Then, we will add a meta.conf
file, which will let the application loading
the capsule know what version of the OpenVisionCapsules API this capsule
requires. OpenVINO support was significantly improved in version 0.2.x, so we
will require at least that minor version of the API:
[about]
api_compatibility_version = 0.3
We will also add the weights and model files into this directory so they can be loaded by the capsule. After these steps, your data directory should look like this:
your_data_directory
├── volumes
└── capsules
└── detector_person_vehicle_bike_openvino
├── person-vehicle-bike-detection-crossroad-1016-fp32.bin
├── person-vehicle-bike-detection-crossroad-1016-fp32.xml
└── meta.conf
The Capsule Class¶
Next, we will define the Capsule class. This class provides the application
with information about your capsule. The class must be named Capsule
and
the file it is defined in must be named capsule.py
. We will create that
file in the capsule directory with the following contents:
from vcap import (
BaseCapsule,
NodeDescription,
DeviceMapper,
common_detector_options
)
from .backend import Backend
class Capsule(BaseCapsule):
name = "detector_person_vehicle_bike_openvino"
description = ("OpenVINO person, vehicle, and bike detector. Optimized "
"for surveillance camera scenarios.")
version = 1
device_mapper = DeviceMapper.map_to_openvino_devices()
input_type = NodeDescription(size=NodeDescription.Size.NONE)
output_type = NodeDescription(
size=NodeDescription.Size.ALL,
detections=["vehicle", "person", "bike"])
backend_loader = lambda capsule_files, device: Backend(
model_xml=capsule_files[
"person-vehicle-bike-detection-crossroad-1016-fp32.xml"],
weights_bin=capsule_files[
"person-vehicle-bike-detection-crossroad-1016-fp32.bin"],
device_name=device
)
options = common_detector_options
In this file, we have defined a Capsule
class that subclasses from
BaseCapsule
and defines some fields.

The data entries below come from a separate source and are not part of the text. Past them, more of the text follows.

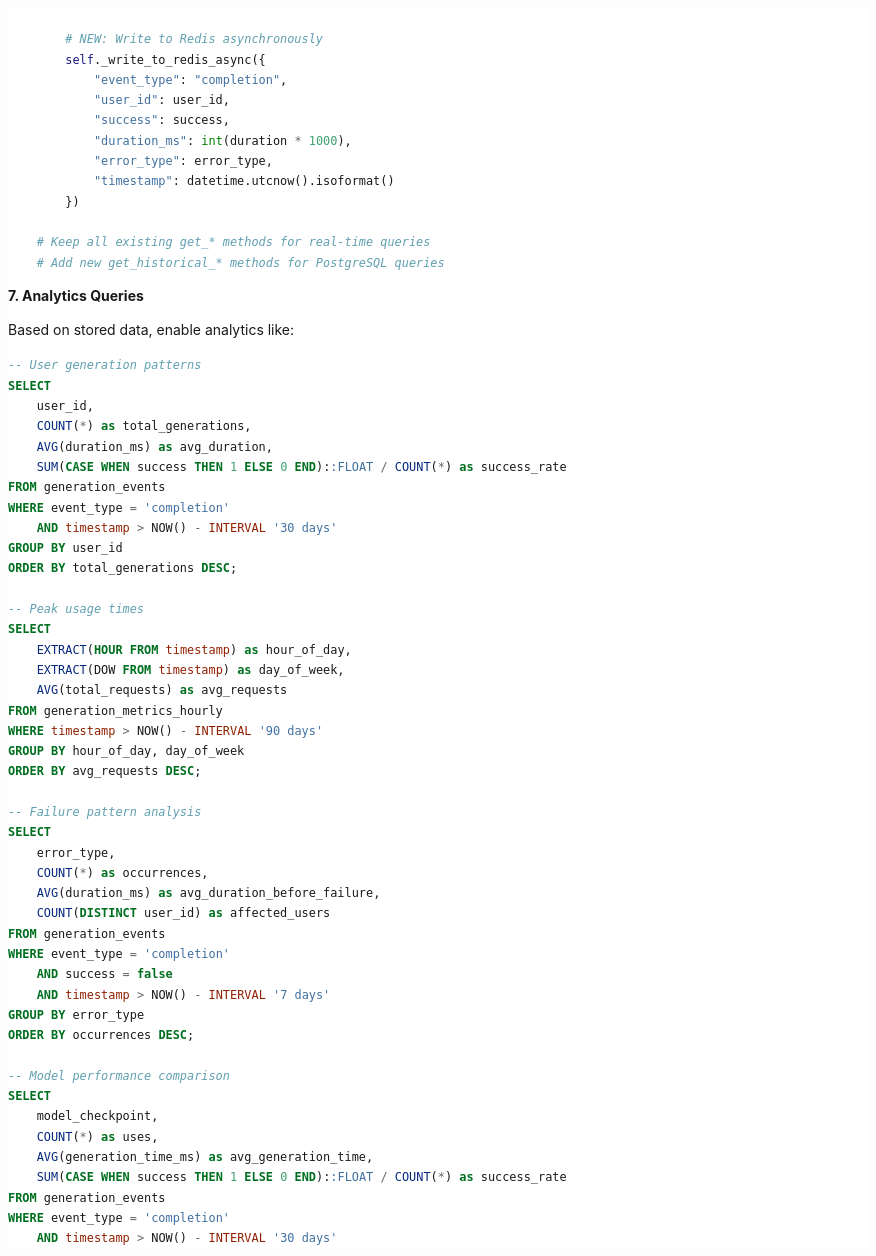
 ```python

        # NEW: Write to Redis asynchronously
        self._write_to_redis_async({
            "event_type": "completion",
            "user_id": user_id,
            "success": success,
            "duration_ms": int(duration * 1000),
            "error_type": error_type,
            "timestamp": datetime.utcnow().isoformat()
        })

    # Keep all existing get_* methods for real-time queries
    # Add new get_historical_* methods for PostgreSQL queries
```

**7. Analytics Queries**

Based on stored data, enable analytics like:

```sql
-- User generation patterns
SELECT
    user_id,
    COUNT(*) as total_generations,
    AVG(duration_ms) as avg_duration,
    SUM(CASE WHEN success THEN 1 ELSE 0 END)::FLOAT / COUNT(*) as success_rate
FROM generation_events
WHERE event_type = 'completion'
    AND timestamp > NOW() - INTERVAL '30 days'
GROUP BY user_id
ORDER BY total_generations DESC;

-- Peak usage times
SELECT
    EXTRACT(HOUR FROM timestamp) as hour_of_day,
    EXTRACT(DOW FROM timestamp) as day_of_week,
    AVG(total_requests) as avg_requests
FROM generation_metrics_hourly
WHERE timestamp > NOW() - INTERVAL '90 days'
GROUP BY hour_of_day, day_of_week
ORDER BY avg_requests DESC;

-- Failure pattern analysis
SELECT
    error_type,
    COUNT(*) as occurrences,
    AVG(duration_ms) as avg_duration_before_failure,
    COUNT(DISTINCT user_id) as affected_users
FROM generation_events
WHERE event_type = 'completion'
    AND success = false
    AND timestamp > NOW() - INTERVAL '7 days'
GROUP BY error_type
ORDER BY occurrences DESC;

-- Model performance comparison
SELECT
    model_checkpoint,
    COUNT(*) as uses,
    AVG(generation_time_ms) as avg_generation_time,
    SUM(CASE WHEN success THEN 1 ELSE 0 END)::FLOAT / COUNT(*) as success_rate
FROM generation_events
WHERE event_type = 'completion'
    AND timestamp > NOW() - INTERVAL '30 days'
```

The name
field reflects the name
of the capsule directory and the description
field is a short,
human-readable description of the capsule's purpose. The other fields are a bit
more complex, so let's break each one down.
version = 1
This is the capsule's version (not to be confused with the version of the
OpenVisionCapsules API defined in the meta.conf
). Since this is the first
version of our capsule, we'll start it at 1. The version field can be used as a
way to distinguish between different revisions of the same capsule. This field
has no semantic meaning to BrainFrame and can be incremented as the capsule
developer sees fit. Some developers may choose to increment it with every
iteration; others only when significant changes have occurred.
device_mapper = DeviceMapper.map_to_openvino_devices()
This device mapper will map our backends to any available OpenVINO-compatible devices, like the Intel Neural Compute Stick 2 or the CPU.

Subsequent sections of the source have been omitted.